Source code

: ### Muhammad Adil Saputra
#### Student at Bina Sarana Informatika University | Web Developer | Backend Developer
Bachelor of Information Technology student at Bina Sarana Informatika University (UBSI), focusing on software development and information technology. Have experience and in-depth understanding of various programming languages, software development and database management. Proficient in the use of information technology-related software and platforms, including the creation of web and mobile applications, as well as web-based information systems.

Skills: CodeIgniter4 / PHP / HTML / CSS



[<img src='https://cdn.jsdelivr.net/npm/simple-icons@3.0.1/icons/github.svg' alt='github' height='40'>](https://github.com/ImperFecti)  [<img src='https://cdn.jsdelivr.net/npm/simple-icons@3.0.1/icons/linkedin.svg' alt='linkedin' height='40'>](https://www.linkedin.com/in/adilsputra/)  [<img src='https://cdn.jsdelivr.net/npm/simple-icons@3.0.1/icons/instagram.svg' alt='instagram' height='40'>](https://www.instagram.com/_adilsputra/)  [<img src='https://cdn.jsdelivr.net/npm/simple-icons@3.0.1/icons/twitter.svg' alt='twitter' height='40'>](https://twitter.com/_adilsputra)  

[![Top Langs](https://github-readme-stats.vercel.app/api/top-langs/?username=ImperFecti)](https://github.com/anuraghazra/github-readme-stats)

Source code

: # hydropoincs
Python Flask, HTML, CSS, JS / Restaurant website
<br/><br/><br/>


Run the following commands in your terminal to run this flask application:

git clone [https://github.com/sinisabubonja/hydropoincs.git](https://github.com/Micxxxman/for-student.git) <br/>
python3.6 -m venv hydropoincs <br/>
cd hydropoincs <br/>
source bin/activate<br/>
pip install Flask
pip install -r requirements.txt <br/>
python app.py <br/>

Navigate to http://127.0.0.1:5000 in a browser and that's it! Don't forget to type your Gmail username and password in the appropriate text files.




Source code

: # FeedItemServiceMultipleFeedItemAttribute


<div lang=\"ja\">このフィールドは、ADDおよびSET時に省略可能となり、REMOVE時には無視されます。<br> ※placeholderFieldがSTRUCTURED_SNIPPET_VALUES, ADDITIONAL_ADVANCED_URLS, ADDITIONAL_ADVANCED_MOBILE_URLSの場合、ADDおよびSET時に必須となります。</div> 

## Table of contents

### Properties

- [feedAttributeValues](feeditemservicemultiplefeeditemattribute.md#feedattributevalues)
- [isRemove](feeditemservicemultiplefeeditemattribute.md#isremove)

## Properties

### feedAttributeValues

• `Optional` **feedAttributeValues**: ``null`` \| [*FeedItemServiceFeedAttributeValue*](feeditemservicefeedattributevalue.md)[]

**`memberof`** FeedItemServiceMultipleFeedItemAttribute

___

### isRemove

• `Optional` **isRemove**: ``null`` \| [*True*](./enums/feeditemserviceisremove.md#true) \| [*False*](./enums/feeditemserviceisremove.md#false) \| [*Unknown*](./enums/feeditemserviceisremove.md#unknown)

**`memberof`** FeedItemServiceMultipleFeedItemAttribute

━━━━━━━━━━━━━━━━

_Exercise prompt_
Which lines of the listing contain the string "feedAttributeValues"? Copy each of them.

_Answer space_
- [feedAttributeValues](feeditemservicemultiplefeeditemattribute.md#feedattributevalues)
### feedAttributeValues
• `Optional` **feedAttributeValues**: ``null`` \| [*FeedItemServiceFeedAttributeValue*](feeditemservicefeedattributevalue.md)[]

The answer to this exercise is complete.